Portugal. The Man was here in Chicago over Lollapalooza weekend, but I didn’t get a chance to see them at Double Door (where their van and all their equipment was stolen-assholes) for their aftershow. At that point I had only skimmed over the record, knowing that it sounded good, but not going any further than that. Now, having listened to their record ten or eleven times this week, I can say that missing their show is one of the great disappointments of the year. Luckily they’ll be back in October at Metro, and I fully plan on being in attendance (I’ll be the guy in the yellow Wilco shirt-also known as “the shirt I end up wearing every time I go to Metro”).
My knowledge of Portugal. The Man is shoddy at best. I was recommended their last album by a friend whose musical taste I trust, but for whatever reason it fell from my mind. I’ve heard it in bits and pieces, but I still haven’t heard it in it’s entirety. After listening to this new album, I can’t wait to go back and listen to their catalog since 2006.

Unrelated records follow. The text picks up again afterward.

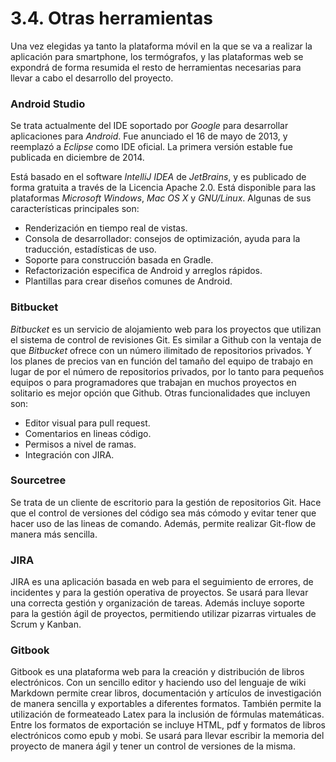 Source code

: # 3.4. Otras herramientas

Una vez elegidas ya tanto la plataforma móvil en la que se va a realizar la aplicación para smartphone, los termógrafos, y las plataformas web se expondrá de forma resumida el resto de herramientas necesarias para llevar a cabo el desarrollo del proyecto.

### Android Studio
Se trata actualmente del IDE soportado por *Google* para desarrollar aplicaciones para *Android*. Fue anunciado el 16 de mayo de 2013, y reemplazó a *Eclipse* como IDE oficial. La primera versión estable fue publicada en diciembre de 2014.

Está basado en el software *IntelliJ IDEA* de *JetBrains*, y es publicado de forma gratuita a través de la Licencia Apache 2.0. Está disponible para las plataformas *Microsoft Windows*, *Mac OS X* y *GNU/Linux*. Algunas de sus características principales son: 

 - Renderización en tiempo real de vistas.
 - Consola de desarrollador: consejos de optimización, ayuda para la traducción, estadísticas de uso.
 - Soporte para construcción basada en Gradle.
 - Refactorización especifica de Android y arreglos rápidos.
 - Plantillas para crear diseños comunes de Android.

### Bitbucket
*Bitbucket* es un servicio de alojamiento web para los proyectos que utilizan el sistema de control de revisiones Git. Es similar a Github con la ventaja de que *Bitbucket* ofrece con un número ilimitado de repositorios privados. Y los planes de precios van en función del tamaño del equipo de trabajo en lugar de por el número de repositorios privados, por lo tanto para pequeños equipos o para programadores que trabajan en muchos proyectos en solitario es mejor opción que Github. Otras funcionalidades que incluyen son:

- Editor visual para pull request.
- Comentarios en lineas código.
- Permisos a nivel de ramas.
- Integración con JIRA.


### Sourcetree
Se trata de un cliente de escritorio para la gestión de repositorios Git. Hace que el control de versiones del código sea más cómodo y evitar tener que hacer uso de las lineas de comando. Además, permite realizar Git-flow de manera más sencilla.


### JIRA
JIRA es una aplicación basada en web para el seguimiento de errores, de incidentes y para la gestión operativa de proyectos. Se usará para llevar una correcta gestión y organización de tareas. Además incluye soporte para la gestión ágil de proyectos, permitiendo utilizar pizarras virtuales de Scrum y Kanban.


### Gitbook
Gitbook es una plataforma web para la creación y distribución de libros electrónicos. Con un sencillo editor y haciendo uso del lenguaje de wiki Markdown permite crear libros, documentación y artículos de investigación de manera sencilla y exportables a diferentes formatos. También permite la utilización de formeateado Latex para la inclusión de fórmulas matemáticas. Entre los formatos de exportación se incluye HTML, pdf y formatos de libros electrónicos como epub y mobi. Se usará para llevar escribir la memoria del proyecto de manera ágil y tener un control de versiones de la misma.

When the first song, “So American” came on, I was hit by a couple of thoughts immediately. One, this is exactly what an album of mid-70′s Bowie covers would sound like if Scissor Sisters put one out. Two, I never thought anything so beautiful could come out of Wasila, Alaska. That second thought does highlight the fact that I knew they were from Alaska, so I wasn’t completely in the dark. What I didn’t know was how good these guys are.

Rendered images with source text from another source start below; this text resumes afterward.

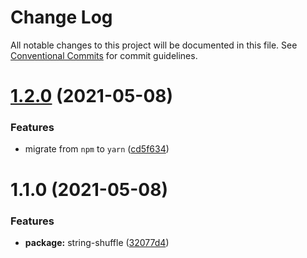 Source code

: # Change Log

All notable changes to this project will be documented in this file.
See [Conventional Commits](https://conventionalcommits.org) for commit guidelines.

# [1.2.0](https://github.com/oadpoaw/packages/compare/@oadpoaw/string-shuffle@1.1.0...@oadpoaw/string-shuffle@1.2.0) (2021-05-08)


### Features

* migrate from `npm` to `yarn` ([cd5f634](https://github.com/oadpoaw/packages/commit/cd5f6344bda42c4f1b8fb6f8f877400a426e32d3))





# 1.1.0 (2021-05-08)


### Features

* **package:** string-shuffle ([32077d4](https://github.com/oadpoaw/packages/commit/32077d451324822583f7360e46331f27bc812200))

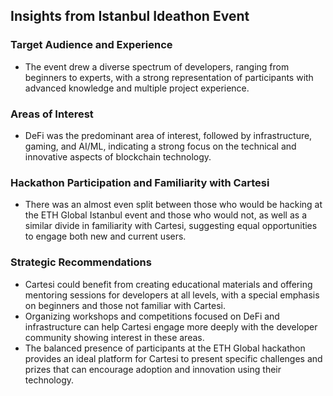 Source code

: ## Insights from Istanbul Ideathon Event

### Target Audience and Experience
- The event drew a diverse spectrum of developers, ranging from beginners to experts, with a strong representation of participants with advanced knowledge and multiple project experience.

### Areas of Interest
- DeFi was the predominant area of interest, followed by infrastructure, gaming, and AI/ML, indicating a strong focus on the technical and innovative aspects of blockchain technology.

### Hackathon Participation and Familiarity with Cartesi
- There was an almost even split between those who would be hacking at the ETH Global Istanbul event and those who would not, as well as a similar divide in familiarity with Cartesi, suggesting equal opportunities to engage both new and current users.

### Strategic Recommendations
- Cartesi could benefit from creating educational materials and offering mentoring sessions for developers at all levels, with a special emphasis on beginners and those not familiar with Cartesi.
- Organizing workshops and competitions focused on DeFi and infrastructure can help Cartesi engage more deeply with the developer community showing interest in these areas.
- The balanced presence of participants at the ETH Global hackathon provides an ideal platform for Cartesi to present specific challenges and prizes that can encourage adoption and innovation using their technology.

A more accurate comparison, if I may be so bold as to think that I’m right about this, would be to call the band a more straight-forward version of Islands. The eleven tracks here are a bit more tightly constructed than anything Islands has done, but I think the instrumentation is similar, and John Gourley’s soaring highs aren’t all that different from Nick Diamonds’. The guitar work by Gourley is also superb. He gets a couple really good solos in here, playing in a genre that sometimes shuns them.
It’s rare to find an album where every song is better than the one before it. Even on really good albums, there’s often one or two tracks that could be eliminated. On In The Mountain In The Cloud, there are no cutouts. Every song is absolutely essential. Forced to pick one that stands out above the rest, I would go with “Sleep Forever,” which may be the best six minutes eighteen seconds you spend all year. Seriously, it’s song of the year for me right now. It’s unbelievably simple, but deep and gorgeous and amazing. I guarantee when they play it live, someone cries. Not me, but someone in the crowd will be in tears. Here are some lyrics, the first part from the opening stanza, and the second from the final:
As I finally meet my end
I won’t be scared, I won’t defend
The things I’ve done
I don’t need him like you do
I don’t fear him like you do
‘Cause we are all children
Yeah, we are all man
It may not be much
But we do what we can
Don’t need no preacher
To make us believe
That everything’s perfectly
Fucked up like me
This record throws cynicism out the window and succeeds despite it’s optimism. There aren’t a lot of bands out there today that can sing about life and death and love with such gumption and sincerity. If you find yourself in need of a lush, lyrically compelling and all-around swell-sounding record, look no further than In The Mountain In The Cloud.
Here is a short list of bands that I think would be comparable to Portugal. The Man. If you like any of these bands, please check out In The Mountain In The Cloud: Arcade Fire, Fleet Foxes, Islands, David Bowie, Dr. Dog, Crosby Stills Nash & Young, and The Beach Boys.